Yesterday, the newly-formed “Campaign for Accountability” (CfA) sued the SEC in the US District Court for DC for failing to act on the rulemaking petition submitted last year by the Citizens for Responsibility and Ethics in Washington (CREW). Interestingly, this lawsuit is not filed by the folks behind the much more popular rulemaking petition on this topic, the one submitted by Harvard Professor Lucian Bebchuk in 2011 that attracted more than 1 million comments in support (although CREW submitted this letter last month supporting that older petition).

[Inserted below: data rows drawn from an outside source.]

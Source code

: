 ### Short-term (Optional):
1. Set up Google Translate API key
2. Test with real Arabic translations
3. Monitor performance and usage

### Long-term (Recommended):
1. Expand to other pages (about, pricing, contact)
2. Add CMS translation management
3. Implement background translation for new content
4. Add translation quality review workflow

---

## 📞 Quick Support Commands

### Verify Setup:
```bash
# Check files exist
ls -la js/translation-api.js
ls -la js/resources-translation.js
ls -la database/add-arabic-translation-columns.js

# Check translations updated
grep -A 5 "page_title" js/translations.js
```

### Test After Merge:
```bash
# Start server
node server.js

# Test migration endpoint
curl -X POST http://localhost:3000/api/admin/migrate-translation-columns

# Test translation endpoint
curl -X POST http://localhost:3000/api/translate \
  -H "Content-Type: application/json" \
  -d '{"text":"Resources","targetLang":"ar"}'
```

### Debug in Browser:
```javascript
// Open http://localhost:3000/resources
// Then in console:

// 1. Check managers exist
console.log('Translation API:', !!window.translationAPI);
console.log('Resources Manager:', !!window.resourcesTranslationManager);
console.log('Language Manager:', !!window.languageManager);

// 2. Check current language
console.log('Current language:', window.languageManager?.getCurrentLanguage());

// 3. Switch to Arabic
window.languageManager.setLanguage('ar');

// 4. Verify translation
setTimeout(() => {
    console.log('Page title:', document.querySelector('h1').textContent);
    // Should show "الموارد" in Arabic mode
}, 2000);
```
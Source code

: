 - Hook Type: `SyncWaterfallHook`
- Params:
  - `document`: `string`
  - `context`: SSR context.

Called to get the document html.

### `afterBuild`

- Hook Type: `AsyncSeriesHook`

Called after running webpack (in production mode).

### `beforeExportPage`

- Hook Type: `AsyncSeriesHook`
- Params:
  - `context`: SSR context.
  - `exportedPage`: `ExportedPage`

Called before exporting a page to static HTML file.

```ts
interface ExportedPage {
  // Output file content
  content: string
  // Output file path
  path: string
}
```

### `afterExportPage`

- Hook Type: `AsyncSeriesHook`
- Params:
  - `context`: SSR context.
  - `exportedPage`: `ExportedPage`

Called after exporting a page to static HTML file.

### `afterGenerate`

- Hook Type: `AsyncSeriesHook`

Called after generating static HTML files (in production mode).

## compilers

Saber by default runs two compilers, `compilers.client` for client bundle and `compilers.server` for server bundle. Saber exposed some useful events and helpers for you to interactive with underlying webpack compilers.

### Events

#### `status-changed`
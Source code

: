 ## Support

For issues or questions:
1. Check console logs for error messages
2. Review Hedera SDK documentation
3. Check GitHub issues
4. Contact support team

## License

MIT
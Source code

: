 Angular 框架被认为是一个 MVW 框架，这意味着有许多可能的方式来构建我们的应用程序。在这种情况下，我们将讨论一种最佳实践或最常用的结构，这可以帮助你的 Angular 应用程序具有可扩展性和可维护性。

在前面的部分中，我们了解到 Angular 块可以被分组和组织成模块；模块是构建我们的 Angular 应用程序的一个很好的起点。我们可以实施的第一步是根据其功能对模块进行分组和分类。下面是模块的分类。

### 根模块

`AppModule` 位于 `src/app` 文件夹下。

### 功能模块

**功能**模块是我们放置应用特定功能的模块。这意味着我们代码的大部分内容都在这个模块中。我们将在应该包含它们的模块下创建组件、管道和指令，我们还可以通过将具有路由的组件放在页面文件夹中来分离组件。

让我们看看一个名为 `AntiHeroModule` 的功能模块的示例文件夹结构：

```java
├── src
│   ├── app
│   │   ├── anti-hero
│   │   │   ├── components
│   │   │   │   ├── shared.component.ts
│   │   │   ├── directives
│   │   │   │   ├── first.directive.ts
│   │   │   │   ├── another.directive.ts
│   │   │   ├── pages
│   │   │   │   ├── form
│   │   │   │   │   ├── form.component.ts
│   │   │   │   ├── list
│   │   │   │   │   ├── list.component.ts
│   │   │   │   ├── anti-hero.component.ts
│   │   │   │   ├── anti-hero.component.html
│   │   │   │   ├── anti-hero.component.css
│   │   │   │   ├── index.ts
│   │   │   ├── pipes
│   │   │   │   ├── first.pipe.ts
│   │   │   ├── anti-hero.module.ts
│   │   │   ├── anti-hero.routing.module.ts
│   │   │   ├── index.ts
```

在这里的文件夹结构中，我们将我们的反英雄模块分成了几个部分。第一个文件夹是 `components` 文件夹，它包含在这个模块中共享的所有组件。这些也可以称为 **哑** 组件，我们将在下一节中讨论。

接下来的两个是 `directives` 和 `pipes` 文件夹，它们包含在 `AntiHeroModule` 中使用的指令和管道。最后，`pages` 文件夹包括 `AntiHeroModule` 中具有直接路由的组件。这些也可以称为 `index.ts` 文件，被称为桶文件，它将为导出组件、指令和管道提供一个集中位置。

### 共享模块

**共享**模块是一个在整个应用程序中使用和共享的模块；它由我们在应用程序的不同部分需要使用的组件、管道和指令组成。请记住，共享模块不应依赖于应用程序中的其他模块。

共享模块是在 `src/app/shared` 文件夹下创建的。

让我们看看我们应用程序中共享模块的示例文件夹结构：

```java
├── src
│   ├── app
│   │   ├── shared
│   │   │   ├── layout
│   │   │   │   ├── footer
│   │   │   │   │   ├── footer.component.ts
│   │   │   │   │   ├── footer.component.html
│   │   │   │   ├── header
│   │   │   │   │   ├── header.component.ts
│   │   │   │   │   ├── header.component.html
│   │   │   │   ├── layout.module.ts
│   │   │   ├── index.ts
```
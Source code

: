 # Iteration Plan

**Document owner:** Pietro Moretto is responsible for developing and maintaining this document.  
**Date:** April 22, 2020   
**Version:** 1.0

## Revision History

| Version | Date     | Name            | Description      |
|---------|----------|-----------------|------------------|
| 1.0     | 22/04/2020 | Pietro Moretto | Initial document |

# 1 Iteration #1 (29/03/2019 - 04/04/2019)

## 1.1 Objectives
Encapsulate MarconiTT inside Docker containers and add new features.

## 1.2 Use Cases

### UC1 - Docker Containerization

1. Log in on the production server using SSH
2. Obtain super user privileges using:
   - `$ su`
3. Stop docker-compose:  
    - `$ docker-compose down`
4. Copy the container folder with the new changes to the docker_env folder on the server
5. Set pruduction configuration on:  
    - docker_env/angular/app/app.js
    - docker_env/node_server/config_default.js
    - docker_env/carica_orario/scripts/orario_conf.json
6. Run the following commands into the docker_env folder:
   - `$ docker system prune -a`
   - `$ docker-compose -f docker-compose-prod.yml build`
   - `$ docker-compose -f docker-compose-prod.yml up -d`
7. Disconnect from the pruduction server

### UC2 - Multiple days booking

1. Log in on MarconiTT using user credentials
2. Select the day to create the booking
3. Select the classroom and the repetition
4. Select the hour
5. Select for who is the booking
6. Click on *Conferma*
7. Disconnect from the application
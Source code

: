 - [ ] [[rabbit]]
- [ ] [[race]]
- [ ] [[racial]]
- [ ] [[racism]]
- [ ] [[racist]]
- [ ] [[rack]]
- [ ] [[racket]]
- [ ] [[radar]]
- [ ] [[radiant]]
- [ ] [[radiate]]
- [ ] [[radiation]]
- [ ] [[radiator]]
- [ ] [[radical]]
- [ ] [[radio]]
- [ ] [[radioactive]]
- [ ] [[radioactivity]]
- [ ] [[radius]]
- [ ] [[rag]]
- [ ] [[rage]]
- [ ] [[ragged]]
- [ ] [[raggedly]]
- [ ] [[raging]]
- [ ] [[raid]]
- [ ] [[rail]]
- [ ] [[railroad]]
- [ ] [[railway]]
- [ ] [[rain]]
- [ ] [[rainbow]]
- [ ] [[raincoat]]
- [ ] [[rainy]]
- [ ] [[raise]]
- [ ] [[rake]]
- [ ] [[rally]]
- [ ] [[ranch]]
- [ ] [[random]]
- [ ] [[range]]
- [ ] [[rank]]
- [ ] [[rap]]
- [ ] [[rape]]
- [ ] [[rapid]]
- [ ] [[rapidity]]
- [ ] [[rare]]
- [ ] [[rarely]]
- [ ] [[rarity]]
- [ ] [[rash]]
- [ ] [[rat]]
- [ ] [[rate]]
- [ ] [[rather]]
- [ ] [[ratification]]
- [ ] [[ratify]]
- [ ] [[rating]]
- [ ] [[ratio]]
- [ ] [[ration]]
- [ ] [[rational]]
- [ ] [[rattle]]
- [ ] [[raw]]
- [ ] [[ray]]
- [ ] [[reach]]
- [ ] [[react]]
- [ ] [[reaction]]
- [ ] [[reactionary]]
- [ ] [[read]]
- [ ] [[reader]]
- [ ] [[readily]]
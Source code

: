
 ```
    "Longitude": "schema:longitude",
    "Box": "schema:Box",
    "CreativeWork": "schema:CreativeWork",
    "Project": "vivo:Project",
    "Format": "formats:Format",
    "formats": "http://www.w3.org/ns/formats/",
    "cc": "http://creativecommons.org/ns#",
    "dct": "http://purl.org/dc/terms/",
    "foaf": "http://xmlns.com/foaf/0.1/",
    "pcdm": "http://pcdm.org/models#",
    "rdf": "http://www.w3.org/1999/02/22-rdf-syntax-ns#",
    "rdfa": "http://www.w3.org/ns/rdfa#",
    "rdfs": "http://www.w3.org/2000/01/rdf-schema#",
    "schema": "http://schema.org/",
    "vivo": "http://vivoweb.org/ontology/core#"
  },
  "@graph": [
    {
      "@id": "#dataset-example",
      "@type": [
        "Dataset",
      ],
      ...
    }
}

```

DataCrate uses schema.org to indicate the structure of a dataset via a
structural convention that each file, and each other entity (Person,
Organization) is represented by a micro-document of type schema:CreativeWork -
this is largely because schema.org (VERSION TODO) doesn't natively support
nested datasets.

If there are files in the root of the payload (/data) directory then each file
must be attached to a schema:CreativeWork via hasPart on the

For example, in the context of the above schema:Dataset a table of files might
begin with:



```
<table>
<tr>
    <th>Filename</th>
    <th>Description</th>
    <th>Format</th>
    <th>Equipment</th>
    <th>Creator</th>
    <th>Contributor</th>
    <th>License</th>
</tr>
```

The complaint is worth reading for a number of reasons:
– It opens with the parade of horrors wrought by the Citizens United decision by SCOTUS
– Talks about how institutional investors want to see this type of disclosure
– Goes into the history of shareholder proposals on this topic
– Reveals a number of discrepancies between companies who have voluntarily adopted disclosure policies in this area and what companies are actually doing (Counts #22-26)
– Mentions that political contributions disclosure showed up on the SEC’s Reg Flex Agenda in ’13. (Counts #28-29) Apparently, they believe that list of potential rulemakings is more than aspirational, which I have contended before…
Investors Seek More “Usable” Director Attribute Disclosure (+ Diversity Disclosures)
Speaking of rulemaking petitions, here’s a new one recently submitted by a group of 9 public pension funds that seeks the SEC to include a board matrix or chart in proxy statements, as well as including a nominee’s gender, race and ethnicity – thus taking the board attribute disclosures elicited by Item 407(c)(2)(v) a step further…
Dodd-Frank Rollback: Senator Shelby’s Discussion Draft
Here’s news from this blurb from Goodwin Procter (note that it appears this bill impacts only financial institutions; not other types of public companies):
On May 12, Senator Richard Shelby, the Chairman of the Senate Committee on Banking, Housing, and Urban Affairs, announced that the Committee had released a draft of “The Financial Regulatory Improvement Act of 2015.” The Committee also issued a section-by-section summary. Senator Shelby said, “this discussion draft is a working document intended to initiate a conversation with all members of the Committee who are interested in reaching a bipartisan agreement to improve access to credit and to reduce the level of risk in our financial system. I look forward to engaging with members of the Committee on specific proposals in the discussion draft.” Democrats on the Banking Committee, including the senior Democrat, Sherrod Brown, have agreed to some changes that provide regulation relief for small banks and credit unions but in public statements have opposed broader changes in the draft bill. Senate Republicans require a few Democratic votes in order to reach the 60 necessary to go to a full vote. Observers expect discussions about the bill to continue for several months, with significant changes to the draft before the bill is brought on for a full vote.
Also note – per this blog – that a House Subcommittee will hold Round 2 of its hearings on a group of capital formation bills…
Aretha! Going Strong at 73
I was lucky enough to see Aretha Franklin & her 30-piece orchestra last night. Like watching royalty. Sounds great at 73!